>>>
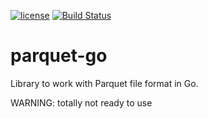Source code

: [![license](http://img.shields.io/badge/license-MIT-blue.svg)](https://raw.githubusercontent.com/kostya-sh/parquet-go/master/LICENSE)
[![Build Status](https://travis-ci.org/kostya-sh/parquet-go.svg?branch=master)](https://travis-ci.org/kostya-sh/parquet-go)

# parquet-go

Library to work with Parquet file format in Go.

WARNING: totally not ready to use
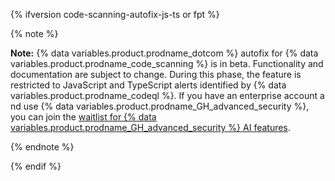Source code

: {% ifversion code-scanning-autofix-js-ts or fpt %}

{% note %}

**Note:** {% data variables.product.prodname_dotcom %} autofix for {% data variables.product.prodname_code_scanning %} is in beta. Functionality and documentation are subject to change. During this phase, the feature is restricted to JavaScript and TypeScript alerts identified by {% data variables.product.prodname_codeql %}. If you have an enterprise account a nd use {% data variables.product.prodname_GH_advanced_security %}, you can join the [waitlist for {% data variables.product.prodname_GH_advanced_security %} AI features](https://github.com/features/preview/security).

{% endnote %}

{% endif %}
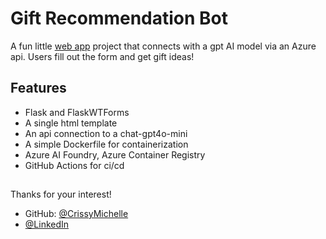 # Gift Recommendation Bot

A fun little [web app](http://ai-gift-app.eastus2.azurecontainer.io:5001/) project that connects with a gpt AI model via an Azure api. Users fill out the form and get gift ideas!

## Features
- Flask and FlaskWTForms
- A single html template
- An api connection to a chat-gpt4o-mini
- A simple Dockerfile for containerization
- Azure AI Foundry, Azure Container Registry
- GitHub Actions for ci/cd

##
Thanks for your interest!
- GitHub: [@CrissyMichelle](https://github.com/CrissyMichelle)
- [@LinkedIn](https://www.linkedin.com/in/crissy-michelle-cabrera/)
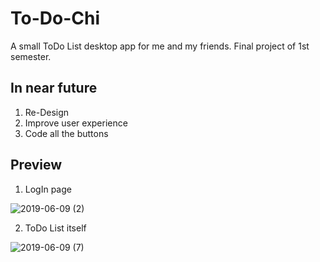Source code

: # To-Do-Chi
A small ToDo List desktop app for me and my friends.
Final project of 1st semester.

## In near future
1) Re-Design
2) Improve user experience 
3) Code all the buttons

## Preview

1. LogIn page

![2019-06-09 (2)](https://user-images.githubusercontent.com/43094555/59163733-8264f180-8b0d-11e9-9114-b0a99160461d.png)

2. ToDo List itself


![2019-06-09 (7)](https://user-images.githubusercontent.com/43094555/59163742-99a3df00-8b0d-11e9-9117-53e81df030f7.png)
<<<
>>>
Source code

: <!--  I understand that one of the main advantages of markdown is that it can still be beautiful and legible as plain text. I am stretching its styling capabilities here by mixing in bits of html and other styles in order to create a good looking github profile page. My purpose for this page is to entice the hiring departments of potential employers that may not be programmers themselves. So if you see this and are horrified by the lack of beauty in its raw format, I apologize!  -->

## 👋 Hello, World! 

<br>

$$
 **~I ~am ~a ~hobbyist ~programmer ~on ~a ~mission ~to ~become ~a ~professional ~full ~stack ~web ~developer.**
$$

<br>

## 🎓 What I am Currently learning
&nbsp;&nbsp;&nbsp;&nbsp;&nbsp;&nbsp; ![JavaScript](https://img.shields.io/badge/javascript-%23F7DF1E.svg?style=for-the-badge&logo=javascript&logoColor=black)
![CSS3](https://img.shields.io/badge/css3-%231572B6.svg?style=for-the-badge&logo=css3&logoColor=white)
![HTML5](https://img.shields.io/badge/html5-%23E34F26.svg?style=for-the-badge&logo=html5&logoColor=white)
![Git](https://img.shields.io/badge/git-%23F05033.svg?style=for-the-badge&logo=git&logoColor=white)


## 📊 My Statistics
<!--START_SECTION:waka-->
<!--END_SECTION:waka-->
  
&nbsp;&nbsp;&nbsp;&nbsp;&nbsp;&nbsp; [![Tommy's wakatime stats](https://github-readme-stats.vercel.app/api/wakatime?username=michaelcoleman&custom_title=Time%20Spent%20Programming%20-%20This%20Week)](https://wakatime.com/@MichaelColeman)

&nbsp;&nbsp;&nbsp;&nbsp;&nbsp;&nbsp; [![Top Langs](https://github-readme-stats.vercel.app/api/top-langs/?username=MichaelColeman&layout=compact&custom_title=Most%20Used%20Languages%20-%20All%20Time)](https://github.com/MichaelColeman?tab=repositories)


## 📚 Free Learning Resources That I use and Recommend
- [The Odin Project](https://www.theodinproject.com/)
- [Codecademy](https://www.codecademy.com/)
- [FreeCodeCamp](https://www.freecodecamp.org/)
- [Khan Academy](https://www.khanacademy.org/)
<<<
Exercise goal:
Give only the number of lines in the preceding data that include the word "with".

Solved problem:
2